Sylvie's knowledge, like Izzie's, was random yet far-ranging, "the sign that one has acquired one's learning from novels, rather than an education," according to Sylvie.
(I love that aphorism. Because it's my knowledge, too. And while I've had an education, it's clear that I hold novels in higher esteem.)
Would you, if you could, kill Hitler, before his rise to power, to prevent later atrocities? Several works of fiction have explored this moral quandary (though, there's not much quandary about it; most people absolutely would, and they don't think much of it); numerous time travel stories and alternate histories cover this territory.

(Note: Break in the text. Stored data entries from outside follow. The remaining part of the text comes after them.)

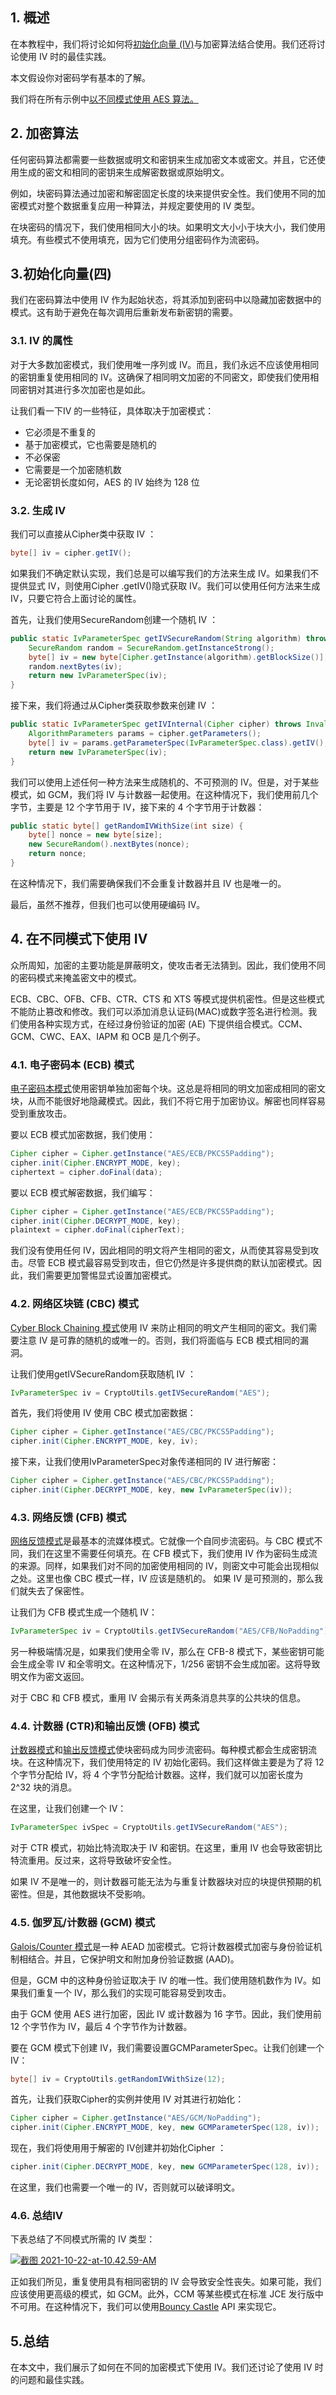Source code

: ## 1. 概述 

在本教程中，我们将讨论如何将[初始化向量 (IV)](https://en.wikipedia.org/wiki/Initialization_vector)与加密算法结合使用。我们还将讨论使用 IV 时的最佳实践。

本文假设你对密码学有基本的了解。

我们将在所有示例中[以不同模式使用 AES 算法。](https://www.baeldung.com/java-aes-encryption-decryption)

## 2. 加密算法

任何密码算法都需要一些数据或明文和密钥来生成加密文本或密文。并且，它还使用生成的密文和相同的密钥来生成解密数据或原始明文。

例如，块密码算法通过加密和解密固定长度的块来提供安全性。我们使用不同的加密模式对整个数据重复应用一种算法，并规定要使用的 IV 类型。

在块密码的情况下，我们使用相同大小的块。如果明文大小小于块大小，我们使用填充。有些模式不使用填充，因为它们使用分组密码作为流密码。

## 3.初始化向量(四)

我们在密码算法中使用 IV 作为起始状态，将其添加到密码中以隐藏加密数据中的模式。这有助于避免在每次调用后重新发布新密钥的需要。

### 3.1. IV 的属性

对于大多数加密模式，我们使用唯一序列或 IV。而且，我们永远不应该使用相同的密钥重复使用相同的 IV。这确保了相同明文加密的不同密文，即使我们使用相同密钥对其进行多次加密也是如此。

让我们看一下IV 的一些特征，具体取决于加密模式：

-   它必须是不重复的
-   基于加密模式，它也需要是随机的
-   不必保密
-   它需要是一个加密随机数
-   无论密钥长度如何，AES 的 IV 始终为 128 位

### 3.2. 生成 IV

我们可以直接从Cipher类中获取 IV ：

```java
byte[] iv = cipher.getIV();
```

如果我们不确定默认实现，我们总是可以编写我们的方法来生成 IV。如果我们不提供显式 IV，则使用Cipher .getIV()隐式获取 IV。我们可以使用任何方法来生成 IV，只要它符合上面讨论的属性。

首先，让我们使用SecureRandom创建一个随机 IV ：

```java
public static IvParameterSpec getIVSecureRandom(String algorithm) throws NoSuchAlgorithmException, NoSuchPaddingException {
    SecureRandom random = SecureRandom.getInstanceStrong();
    byte[] iv = new byte[Cipher.getInstance(algorithm).getBlockSize()];
    random.nextBytes(iv);
    return new IvParameterSpec(iv);
}
```

接下来，我们将通过从Cipher类获取参数来创建 IV ：

```java
public static IvParameterSpec getIVInternal(Cipher cipher) throws InvalidParameterSpecException {
    AlgorithmParameters params = cipher.getParameters();
    byte[] iv = params.getParameterSpec(IvParameterSpec.class).getIV();
    return new IvParameterSpec(iv);
}
```

我们可以使用上述任何一种方法来生成随机的、不可预测的 IV。但是，对于某些模式，如 GCM，我们将 IV 与计数器一起使用。在这种情况下，我们使用前几个字节，主要是 12 个字节用于 IV，接下来的 4 个字节用于计数器：

```java
public static byte[] getRandomIVWithSize(int size) {
    byte[] nonce = new byte[size];
    new SecureRandom().nextBytes(nonce);
    return nonce;
}
```

在这种情况下，我们需要确保我们不会重复计数器并且 IV 也是唯一的。

最后，虽然不推荐，但我们也可以使用硬编码 IV。

## 4. 在不同模式下使用 IV

众所周知，加密的主要功能是屏蔽明文，使攻击者无法猜到。因此，我们使用不同的密码模式来掩盖密文中的模式。

ECB、CBC、OFB、CFB、CTR、CTS 和 XTS 等模式提供机密性。但是这些模式不能防止篡改和修改。我们可以添加消息认证码(MAC)或数字签名进行检测。我们使用各种实现方式，在经过身份验证的加密 (AE) 下提供组合模式。CCM、GCM、CWC、EAX、IAPM 和 OCB 是几个例子。

### 4.1. 电子密码本 (ECB) 模式

[电子密码本模式](https://en.wikipedia.org/wiki/Block_cipher_mode_of_operation#Electronic_codebook_(ECB))使用密钥单独加密每个块。这总是将相同的明文加密成相同的密文块，从而不能很好地隐藏模式。因此，我们不将它用于加密协议。解密也同样容易受到重放攻击。

要以 ECB 模式加密数据，我们使用：

```java
Cipher cipher = Cipher.getInstance("AES/ECB/PKCS5Padding");
cipher.init(Cipher.ENCRYPT_MODE, key);
ciphertext = cipher.doFinal(data);
```

要以 ECB 模式解密数据，我们编写：

```java
Cipher cipher = Cipher.getInstance("AES/ECB/PKCS5Padding");
cipher.init(Cipher.DECRYPT_MODE, key);
plaintext = cipher.doFinal(cipherText);
```

我们没有使用任何 IV，因此相同的明文将产生相同的密文，从而使其容易受到攻击。尽管 ECB 模式最容易受到攻击，但它仍然是许多提供商的默认加密模式。因此，我们需要更加警惕显式设置加密模式。

### 4.2. 网络区块链 (CBC) 模式

[Cyber Block Chaining 模式](https://en.wikipedia.org/wiki/Block_cipher_mode_of_operation#Cipher_block_chaining_(CBC))使用 IV 来防止相同的明文产生相同的密文。我们需要注意 IV 是可靠的随机的或唯一的。否则，我们将面临与 ECB 模式相同的漏洞。

让我们使用getIVSecureRandom获取随机 IV ：

```java
IvParameterSpec iv = CryptoUtils.getIVSecureRandom("AES");

```

首先，我们将使用 IV 使用 CBC 模式加密数据：

```java
Cipher cipher = Cipher.getInstance("AES/CBC/PKCS5Padding");
cipher.init(Cipher.ENCRYPT_MODE, key, iv);
```

接下来，让我们使用IvParameterSpec对象传递相同的 IV 进行解密：

```java
Cipher cipher = Cipher.getInstance("AES/CBC/PKCS5Padding");
cipher.init(Cipher.DECRYPT_MODE, key, new IvParameterSpec(iv));
```

### 4.3. 网络反馈 (CFB) 模式

[网络反馈模式](https://en.wikipedia.org/wiki/Block_cipher_mode_of_operation#Cipher_feedback_(CFB))是最基本的流媒体模式。它就像一个自同步流密码。与 CBC 模式不同，我们在这里不需要任何填充。在 CFB 模式下，我们使用 IV 作为密码生成流的来源。同样，如果我们对不同的加密使用相同的 IV，则密文中可能会出现相似之处。这里也像 CBC 模式一样，IV 应该是随机的。 如果 IV 是可预测的，那么我们就失去了保密性。

让我们为 CFB 模式生成一个随机 IV：

```java
IvParameterSpec iv = CryptoUtils.getIVSecureRandom("AES/CFB/NoPadding");
```

另一种极端情况是，如果我们使用全零 IV，那么在 CFB-8 模式下，某些密钥可能会生成全零 IV 和全零明文。在这种情况下，1/256 密钥不会生成加密。这将导致明文作为密文返回。

对于 CBC 和 CFB 模式，重用 IV 会揭示有关两条消息共享的公共块的信息。

### 4.4. 计数器 (CTR)和输出反馈 (OFB) 模式

[计数器模式](https://en.wikipedia.org/wiki/Block_cipher_mode_of_operation#Counter_(CTR))和[输出反馈模式](https://en.wikipedia.org/wiki/Block_cipher_mode_of_operation#Output_feedback_(OFB))使块密码成为同步流密码。每种模式都会生成密钥流块。在这种情况下，我们使用特定的 IV 初始化密码。我们这样做主要是为了将 12 个字节分配给 IV，将 4 个字节分配给计数器。这样，我们就可以加密长度为 2^32 块的消息。

在这里，让我们创建一个 IV：

```java
IvParameterSpec ivSpec = CryptoUtils.getIVSecureRandom("AES");
```

对于 CTR 模式，初始比特流取决于 IV 和密钥。在这里，重用 IV 也会导致密钥比特流重用。反过来，这将导致破坏安全性。

如果 IV 不是唯一的，则计数器可能无法为与重复计数器块对应的块提供预期的机密性。但是，其他数据块不受影响。

### 4.5. 伽罗瓦/计数器 (GCM) 模式

[Galois/Counter 模式](https://nvlpubs.nist.gov/nistpubs/Legacy/SP/nistspecialpublication800-38d.pdf)是一种 AEAD 加密模式。它将计数器模式加密与身份验证机制相结合。并且，它保护明文和附加身份验证数据 (AAD)。

但是，GCM 中的这种身份验证取决于 IV 的唯一性。我们使用随机数作为 IV。如果我们重复一个 IV，那么我们的实现可能容易受到攻击。

由于 GCM 使用 AES 进行加密，因此 IV 或计数器为 16 字节。因此，我们使用前 12 个字节作为 IV，最后 4 个字节作为计数器。

要在 GCM 模式下创建 IV，我们需要设置GCMParameterSpec。让我们创建一个 IV：

```java
byte[] iv = CryptoUtils.getRandomIVWithSize(12);

```

首先，让我们获取Cipher的实例并使用 IV 对其进行初始化：

```java
Cipher cipher = Cipher.getInstance("AES/GCM/NoPadding");
cipher.init(Cipher.ENCRYPT_MODE, key, new GCMParameterSpec(128, iv));
```

现在，我们将使用用于解密的 IV创建并初始化Cipher ：

```java
cipher.init(Cipher.DECRYPT_MODE, key, new GCMParameterSpec(128, iv));

```

在这里，我们也需要一个唯一的 IV，否则就可以破译明文。

### 4.6. 总结IV

下表总结了不同模式所需的 IV 类型：

[![截图 2021-10-22-at-10.42.59-AM](https://www.baeldung.com/wp-content/uploads/2021/11/Screenshot-2021-10-22-at-10.42.59-AM.png)](https://www.baeldung.com/wp-content/uploads/2021/11/Screenshot-2021-10-22-at-10.42.59-AM.png)

正如我们所见，重复使用具有相同密钥的 IV 会导致安全性丧失。如果可能，我们应该使用更高级的模式，如 GCM。此外，CCM 等某些模式在标准 JCE 发行版中不可用。在这种情况下，我们可以使用[Bouncy Castle](https://www.bouncycastle.org/fips-java/BCFipsIn100.pdf) API 来实现它。

## 5.总结

在本文中，我们展示了如何在不同的加密模式下使用 IV。我们还讨论了使用 IV 时的问题和最佳实践。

Kate Atkinson in Life after Life takes a wholly original approach. Rather than engage in a temporal paradox or extrapolate the after effects of a dead Hitler, she explores potential past realities, one (or two) of which might've led to this event.

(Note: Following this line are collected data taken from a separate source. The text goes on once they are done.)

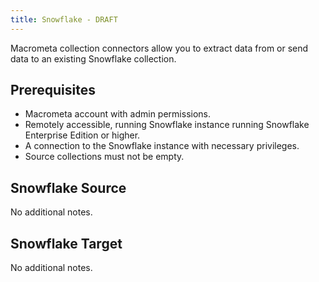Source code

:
 ```yaml
---
title: Snowflake - DRAFT
---
```


Macrometa collection connectors allow you to extract data from or send data to an existing Snowflake collection.

## Prerequisites

- Macrometa account with admin permissions.
- Remotely accessible, running Snowflake instance running Snowflake Enterprise Edition or higher.
- A connection to the Snowflake instance with necessary privileges.
- Source collections must not be empty.

## Snowflake Source

No additional notes.

## Snowflake Target

No additional notes.
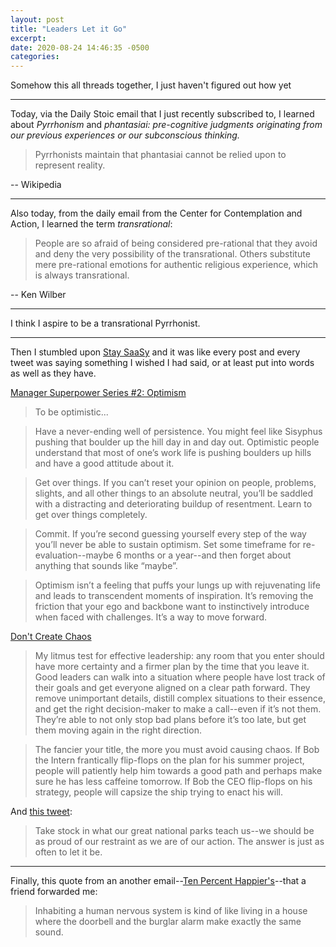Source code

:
 ```yaml
---
layout: post
title: "Leaders Let it Go"
excerpt:
date: 2020-08-24 14:46:35 -0500
categories: 
---
```


Somehow this all threads together, I just haven't figured out how yet

---

Today, via the Daily Stoic email that I just recently subscribed to, I learned about _Pyrrhonism_ and _phantasiai:_ _pre-cognitive judgments originating from our previous experiences or our subconscious thinking._

> Pyrrhonists maintain that phantasiai cannot be relied upon to represent reality.

-- Wikipedia

---

Also today, from the daily email from the Center for Contemplation and Action, I learned the term _transrational_:

> People are so afraid of being considered pre-rational that they avoid and deny the very possibility of the transrational. Others substitute mere pre-rational emotions for authentic religious experience, which is always transrational.

-- Ken Wilber

---

I think I aspire to be a transrational Pyrrhonist.

---

Then I stumbled upon [Stay SaaSy](https://staysaasy.com/) and it was like every post and every tweet was saying something I wished I had said, or at least put into words as well as they have.

[Manager Superpower Series #2: Optimism](https://staysaasy.com/management/2020/07/19/Optimism.html)

> To be optimistic...

> Have a never-ending well of persistence. You might feel like Sisyphus pushing that boulder up the hill day in and day out. Optimistic people understand that most of one’s work life is pushing boulders up hills and have a good attitude about it.  

> Get over things. If you can’t reset your opinion on people, problems, slights, and all other things to an absolute neutral, you’ll be saddled with a distracting and deteriorating buildup of resentment. Learn to get over things completely.  

> Commit. If you’re second guessing yourself every step of the way you’ll never be able to sustain optimism. Set some timeframe for re-evaluation--maybe 6 months or a year--and then forget about anything that sounds like “maybe”.

> Optimism isn’t a feeling that puffs your lungs up with rejuvenating life and leads to transcendent moments of inspiration. It’s removing the friction that your ego and backbone want to instinctively introduce when faced with challenges. It’s a way to move forward.

[Don't Create Chaos](https://staysaasy.com/management/2020/07/07/dont-create-chaos.html)

> My litmus test for effective leadership: any room that you enter should have more certainty and a firmer plan by the time that you leave it. Good leaders can walk into a situation where people have lost track of their goals and get everyone aligned on a clear path forward. They remove unimportant details, distill complex situations to their essence, and get the right decision-maker to make a call--even if it’s not them. They’re able to not only stop bad plans before it’s too late, but get them moving again in the right direction.

> The fancier your title, the more you must avoid causing chaos. If Bob the Intern frantically flip-flops on the plan for his summer project, people will patiently help him towards a good path and perhaps make sure he has less caffeine tomorrow. If Bob the CEO flip-flops on his strategy, people will capsize the ship trying to enact his will.

And [this tweet](https://twitter.com/staysaasy/status/1290454870261223424):

> Take stock in what our great national parks teach us--we should be as proud of our restraint as we are of our action. The answer is just as often to let it be.

---

Finally, this quote from an another email--[Ten Percent Happier's](https://www.tenpercent.com/meditationweeklyblog/your-fear-is-sacred)--that a friend forwarded me:

> Inhabiting a human nervous system is kind of like living in a house where the doorbell and the burglar alarm make exactly the same sound.
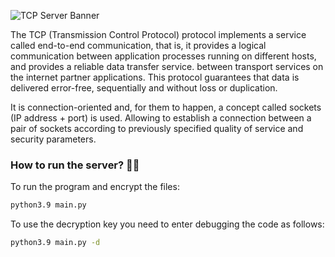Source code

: ![TCP Server Banner](https://user-images.githubusercontent.com/57842220/138709524-631cab35-60c2-47d8-9182-d12b00d69456.png)

The TCP (Transmission Control Protocol) protocol implements a service called end-to-end communication, that is, it provides a logical communication between application processes running on different hosts, and provides a reliable data transfer service. between transport services on the internet partner applications. This protocol guarantees that data is delivered error-free, sequentially and without loss or duplication.

It is connection-oriented and, for them to happen, a concept called sockets (IP address + port) is used. Allowing to establish a connection between a pair of sockets according to previously specified quality of service and security parameters.


### How to run the server? 🏃‍♀️

To run the program and encrypt the files:
```sh
python3.9 main.py
```

To use the decryption key you need to enter debugging the code as follows:
```sh
python3.9 main.py -d
```
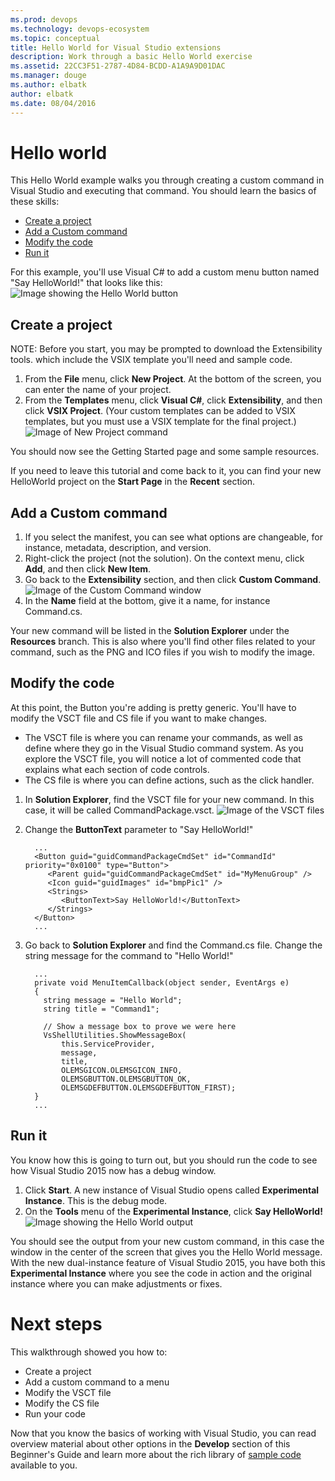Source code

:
 ```yaml
---
ms.prod: devops
ms.technology: devops-ecosystem
ms.topic: conceptual
title: Hello World for Visual Studio extensions
description: Work through a basic Hello World exercise
ms.assetid: 22CC3F51-2787-4D84-BCDD-A1A9A9D01DAC
ms.manager: douge
ms.author: elbatk
author: elbatk
ms.date: 08/04/2016
---
```


# Hello world

This Hello World example walks you through creating a custom command in Visual Studio and executing that command. You should learn the basics of these skills:
* [Create a project](#project)
* [Add a Custom command](#add)
* [Modify the code](#code)
* [Run it](#run)

For this example, you'll use Visual C# to add a custom menu button named "Say HelloWorld!" that looks like this:
![Image showing the Hello World button](./_img/hello-world-button-on-menu.png) 

<a id="project"></a>
## Create a project

NOTE: Before you start, you may be prompted to download the Extensibility tools. which include the VSIX template you'll need and sample code.

1.	From the **File** menu, click **New Project**. At the bottom of the screen, you can enter the name of your project.
2.	From the **Templates** menu, click **Visual C#**, click **Extensibility**, and then click **VSIX Project**. (Your custom templates can be added to VSIX templates, but you must use a VSIX template for the final project.)
  ![Image of New Project command](./_img/new-project.png)

You should now see the Getting Started page and some sample resources.

If you need to leave this tutorial and come back to it, you can find your new HelloWorld project on the **Start Page** in the **Recent** section.

<a id="add"></a>
## Add a Custom command

1.	If you select the manifest, you can see what options are changeable, for instance, metadata, description, and version.
2.	Right-click the project (not the solution). On the context menu, click **Add**, and then click **New Item**.
3.	Go back to the **Extensibility** section, and then click **Custom Command**.
  ![Image of the Custom Command window](./_img/custom-command.png)
4.  In the **Name** field at the bottom, give it a name, for instance Command.cs.

Your new command will be listed in the **Solution Explorer** under the **Resources** branch. This is also where you'll find other files related to your command, such as the PNG and ICO files if you wish to modify the image. 

<a id="code"></a>
## Modify the code

At this point, the Button you're adding is pretty generic. You'll have to modify the VSCT file and CS file if you want to make changes.
  * The VSCT file is where you can rename your commands, as well as define where they go in the Visual Studio command system. As you explore the VSCT file, you will notice a lot of commented code that explains what each section of code controls.
  * The CS file is where you can define actions, such as the click handler.

1.  In **Solution Explorer**, find the VSCT file for your new command. In this case, it will be called CommandPackage.vsct.
  ![Image of the VSCT files](./_img/command-package.png)
2.	Change the **ButtonText** parameter to "Say HelloWorld!"

          ...
          <Button guid="guidCommandPackageCmdSet" id="CommandId" priority="0x0100" type="Button">
             <Parent guid="guidCommandPackageCmdSet" id="MyMenuGroup" />
             <Icon guid="guidImages" id="bmpPic1" />
             <Strings>
                <ButtonText>Say HelloWorld!</ButtonText>
             </Strings>
          </Button>
          ...

3.	Go back to **Solution Explorer** and find the Command.cs file. Change the string message for the command to "Hello World!"

          ...
          private void MenuItemCallback(object sender, EventArgs e)
          {
            string message = "Hello World";
            string title = "Command1";

            // Show a message box to prove we were here
            VsShellUtilities.ShowMessageBox(
                this.ServiceProvider,
                message,
                title,
                OLEMSGICON.OLEMSGICON_INFO,
                OLEMSGBUTTON.OLEMSGBUTTON_OK,
                OLEMSGDEFBUTTON.OLEMSGDEFBUTTON_FIRST);
          }
          ...

<a id="run"></a>
## Run it

You know how this is going to turn out, but you should run the code to see how Visual Studio 2015 now has a debug window.
1.	Click **Start**. A new instance of Visual Studio opens called **Experimental Instance**. This is the debug mode.
2.	On the **Tools** menu of the **Experimental Instance**, click **Say HelloWorld!**
  ![Image showing the Hello World output](./_img/results.png) 

You should see the output from your new custom command, in this case the window in the center of the screen that gives you the Hello World message. With the new dual-instance feature of Visual Studio 2015, you have both this **Experimental Instance** where you see the code in action and the original instance where you can make adjustments or fixes.

# Next steps

This walkthrough showed you how to:
* Create a project 
* Add a custom command to a menu
* Modify the VSCT file
* Modify the CS file
* Run your code

Now that you know the basics of working with Visual Studio, you can read overview material about other options in the **Develop** section of this Beginner's Guide and learn more about the rich library of [sample code](./samples.md) available to you.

Ursula lives many, many lives, some more tragic than others. These are lives lived in parallel. It's kind of Groundhog Day but on a much grander scale. There is no awareness, no cumulative effect, no loop to be broken. It's just one relentless life after another. These are not successive lives, not reincarnations. Rather it is something closer to the concept of eternal return. Indeed in one life (or several, I guess), Ursula, still a child, discusses this with her psychiatrist and she learns from him amor fati.
My own worldview leads me to think of Ursula's experience in terms of a multiverse, with the universes so tightly stacked that one reality occasionally bleeds into others, giving Ursula that déjà vu feeling in many situations, although she knows that situation hasn't happened "before." On several occasions she experiences a kind of dread, like the shadow of another life passing through her.

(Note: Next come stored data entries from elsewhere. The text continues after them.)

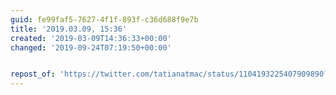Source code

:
 ```yaml
---
guid: fe99faf5-7627-4f1f-893f-c36d688f9e7b
title: '2019.03.09, 15:36'
created: '2019-03-09T14:36:33+00:00'
changed: '2019-09-24T07:19:50+00:00'


repost_of: 'https://twitter.com/tatianatmac/status/1104193225407909890?s=19'
---
```


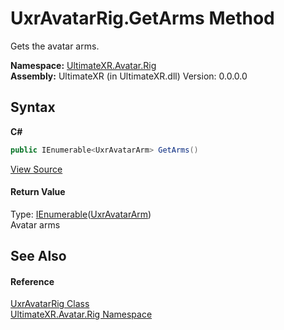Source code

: # UxrAvatarRig.GetArms Method 
 

Gets the avatar arms.

**Namespace:**&nbsp;<a href="N_UltimateXR_Avatar_Rig">UltimateXR.Avatar.Rig</a><br />**Assembly:**&nbsp;UltimateXR (in UltimateXR.dll) Version: 0.0.0.0

## Syntax

**C#**<br />
``` C#
public IEnumerable<UxrAvatarArm> GetArms()
```

<a href="UltimateXR/Scripts/Avatar/Rig/UxrAvatarRig.cs" rel="noopener noreferrer" title="View the source code">View Source</a><br />

#### Return Value
Type: <a href="https://docs.microsoft.com/dotnet/api/system.collections.generic.ienumerable-1" target="_blank" rel="noopener noreferrer">IEnumerable</a>(<a href="T_UltimateXR_Avatar_Rig_UxrAvatarArm">UxrAvatarArm</a>)<br />Avatar arms

## See Also


#### Reference
<a href="T_UltimateXR_Avatar_Rig_UxrAvatarRig">UxrAvatarRig Class</a><br /><a href="N_UltimateXR_Avatar_Rig">UltimateXR.Avatar.Rig Namespace</a><br />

It's a helluva conceit, but executed superbly.
Before you get the wrong idea, I should make it clear that Life after Life is about as science fictiony as The Time-Traveller's Wife. That is, not at all. This is drama. You may want to call it historical fiction, given that's it set in and around London over the first half of the twentieth century. The Blitz figures prominently.
Also, Hitler does not. It starts and more or less ends with him, but there's not much of him in-between. So forget Hitler. This is not a political intrigue. The whole point of him is to drive home the concept I've tried to explain above. That is, to convince you that the novel's premise is not trivial; every action has consequences, and they can be worldstage, as well as gut-wrenching.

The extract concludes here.